Sunday, January 3, 2010

The Christmas Tree

EVERY year, my family heads over to Uncle Renny's house for a party that's not quite Christmas, but not quite the New Year eiter. Honestly speaking it's a boring visit, with all the grown-ups talking and talking and talking for hours on end - and recently I've also become a more worthy teenaged girl and put some mental limits on myself as to my food consumption. The only thing interesting - apart perhaps from the fact that it's a condominium apartment and we can never find a door in that doesn't require us to have a residents' card to tap - is seeing what the tree looks like this year. You see, they really doll their trees up and each year it's a different color and theme and style... It's beautiful, to use a word I normally would not use lightly, in this case in something that perhaps resembles awe. 

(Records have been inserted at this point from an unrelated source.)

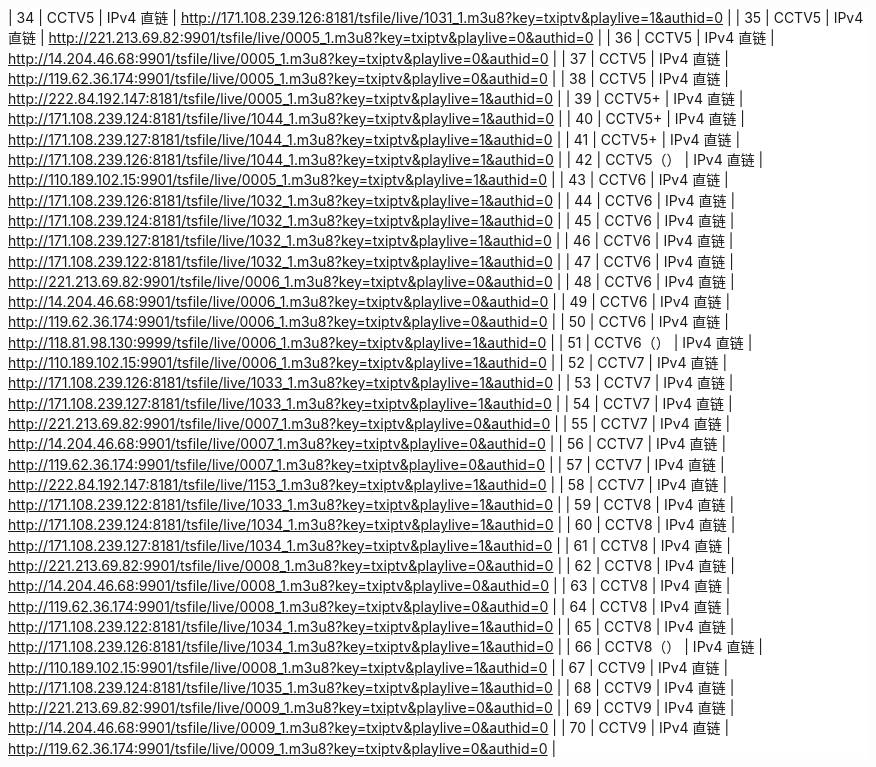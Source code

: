 | 34 | CCTV5 | IPv4 直链 | <http://171.108.239.126:8181/tsfile/live/1031_1.m3u8?key=txiptv&playlive=1&authid=0> |
| 35 | CCTV5 | IPv4 直链 | <http://221.213.69.82:9901/tsfile/live/0005_1.m3u8?key=txiptv&playlive=0&authid=0> |
| 36 | CCTV5 | IPv4 直链 | <http://14.204.46.68:9901/tsfile/live/0005_1.m3u8?key=txiptv&playlive=0&authid=0> |
| 37 | CCTV5 | IPv4 直链 | <http://119.62.36.174:9901/tsfile/live/0005_1.m3u8?key=txiptv&playlive=0&authid=0> |
| 38 | CCTV5 | IPv4 直链 | <http://222.84.192.147:8181/tsfile/live/0005_1.m3u8?key=txiptv&playlive=1&authid=0> |
| 39 | CCTV5+ | IPv4 直链 | <http://171.108.239.124:8181/tsfile/live/1044_1.m3u8?key=txiptv&playlive=1&authid=0> |
| 40 | CCTV5+ | IPv4 直链 | <http://171.108.239.127:8181/tsfile/live/1044_1.m3u8?key=txiptv&playlive=1&authid=0> |
| 41 | CCTV5+ | IPv4 直链 | <http://171.108.239.126:8181/tsfile/live/1044_1.m3u8?key=txiptv&playlive=1&authid=0> |
| 42 | CCTV5（） | IPv4 直链 | <http://110.189.102.15:9901/tsfile/live/0005_1.m3u8?key=txiptv&playlive=1&authid=0> |
| 43 | CCTV6 | IPv4 直链 | <http://171.108.239.126:8181/tsfile/live/1032_1.m3u8?key=txiptv&playlive=1&authid=0> |
| 44 | CCTV6 | IPv4 直链 | <http://171.108.239.124:8181/tsfile/live/1032_1.m3u8?key=txiptv&playlive=1&authid=0> |
| 45 | CCTV6 | IPv4 直链 | <http://171.108.239.127:8181/tsfile/live/1032_1.m3u8?key=txiptv&playlive=1&authid=0> |
| 46 | CCTV6 | IPv4 直链 | <http://171.108.239.122:8181/tsfile/live/1032_1.m3u8?key=txiptv&playlive=1&authid=0> |
| 47 | CCTV6 | IPv4 直链 | <http://221.213.69.82:9901/tsfile/live/0006_1.m3u8?key=txiptv&playlive=0&authid=0> |
| 48 | CCTV6 | IPv4 直链 | <http://14.204.46.68:9901/tsfile/live/0006_1.m3u8?key=txiptv&playlive=0&authid=0> |
| 49 | CCTV6 | IPv4 直链 | <http://119.62.36.174:9901/tsfile/live/0006_1.m3u8?key=txiptv&playlive=0&authid=0> |
| 50 | CCTV6 | IPv4 直链 | <http://118.81.98.130:9999/tsfile/live/0006_1.m3u8?key=txiptv&playlive=1&authid=0> |
| 51 | CCTV6（） | IPv4 直链 | <http://110.189.102.15:9901/tsfile/live/0006_1.m3u8?key=txiptv&playlive=1&authid=0> |
| 52 | CCTV7 | IPv4 直链 | <http://171.108.239.126:8181/tsfile/live/1033_1.m3u8?key=txiptv&playlive=1&authid=0> |
| 53 | CCTV7 | IPv4 直链 | <http://171.108.239.127:8181/tsfile/live/1033_1.m3u8?key=txiptv&playlive=1&authid=0> |
| 54 | CCTV7 | IPv4 直链 | <http://221.213.69.82:9901/tsfile/live/0007_1.m3u8?key=txiptv&playlive=0&authid=0> |
| 55 | CCTV7 | IPv4 直链 | <http://14.204.46.68:9901/tsfile/live/0007_1.m3u8?key=txiptv&playlive=0&authid=0> |
| 56 | CCTV7 | IPv4 直链 | <http://119.62.36.174:9901/tsfile/live/0007_1.m3u8?key=txiptv&playlive=0&authid=0> |
| 57 | CCTV7 | IPv4 直链 | <http://222.84.192.147:8181/tsfile/live/1153_1.m3u8?key=txiptv&playlive=1&authid=0> |
| 58 | CCTV7 | IPv4 直链 | <http://171.108.239.122:8181/tsfile/live/1033_1.m3u8?key=txiptv&playlive=1&authid=0> |
| 59 | CCTV8 | IPv4 直链 | <http://171.108.239.124:8181/tsfile/live/1034_1.m3u8?key=txiptv&playlive=1&authid=0> |
| 60 | CCTV8 | IPv4 直链 | <http://171.108.239.127:8181/tsfile/live/1034_1.m3u8?key=txiptv&playlive=1&authid=0> |
| 61 | CCTV8 | IPv4 直链 | <http://221.213.69.82:9901/tsfile/live/0008_1.m3u8?key=txiptv&playlive=0&authid=0> |
| 62 | CCTV8 | IPv4 直链 | <http://14.204.46.68:9901/tsfile/live/0008_1.m3u8?key=txiptv&playlive=0&authid=0> |
| 63 | CCTV8 | IPv4 直链 | <http://119.62.36.174:9901/tsfile/live/0008_1.m3u8?key=txiptv&playlive=0&authid=0> |
| 64 | CCTV8 | IPv4 直链 | <http://171.108.239.122:8181/tsfile/live/1034_1.m3u8?key=txiptv&playlive=1&authid=0> |
| 65 | CCTV8 | IPv4 直链 | <http://171.108.239.126:8181/tsfile/live/1034_1.m3u8?key=txiptv&playlive=1&authid=0> |
| 66 | CCTV8（） | IPv4 直链 | <http://110.189.102.15:9901/tsfile/live/0008_1.m3u8?key=txiptv&playlive=1&authid=0> |
| 67 | CCTV9 | IPv4 直链 | <http://171.108.239.124:8181/tsfile/live/1035_1.m3u8?key=txiptv&playlive=1&authid=0> |
| 68 | CCTV9 | IPv4 直链 | <http://221.213.69.82:9901/tsfile/live/0009_1.m3u8?key=txiptv&playlive=0&authid=0> |
| 69 | CCTV9 | IPv4 直链 | <http://14.204.46.68:9901/tsfile/live/0009_1.m3u8?key=txiptv&playlive=0&authid=0> |
| 70 | CCTV9 | IPv4 直链 | <http://119.62.36.174:9901/tsfile/live/0009_1.m3u8?key=txiptv&playlive=0&authid=0> |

So there I was, sitting cross-legged on his furry off-white carpet, at the very foot of this famed tree. This year it's themed Royalty, and uses the colors red and gold - immediately summoning up foggy memories of Harry Potter in Gryffindor house. It's done up with lights that flash with varying speeds and Christmas balls that are covered in glitter of different shapes, or pieces of shiny metal that shine almost iridescent in the stylish living room. And ribbons and golden tinsel I love to pick at and rearrange restly adorn it's leaves like draped curtains in some huge and majestic castle in faraway lands. At the top, instead of a star, he's got lots of rather Chinese-looking fake branches of flowering trees with little red buds on them dusted in gold. 
I remember that last year it was a silvery tree with square blue lights and decorations of blue in all the gamut of shades it comes in. And those lights had winked like eyes and like stars in a sky.
I feel like a kid whenever I curl myself up, hugging my knees to my frame and just gazing up at it, till the very top where it almost scrapes the ceiling. It feels like a monument, perhaps not one as majestic as say the Taj Mahal, in India, but still beautiful. It seems for a moment to be a monument standing for happiness.
And that is why I go every year, and I sit my butt down on the carpet right in front of it and I ignore my mum's calls to come eat and I just sit back and stare and attempt to make a picture of this in my mind and in my heart. Because no material, physical picture could ever achieve the same thing. 
This year I heard something Uncle Renny mentioned.
He said a few hours earlier, yesterday, that he would be taking the tree down tomorrow. Today. 
Woah. 
I sat and I stared and then I shut my eyes tight, like buttons in buttonholes, tight and disciplined, and tried to recall as much of it as I could.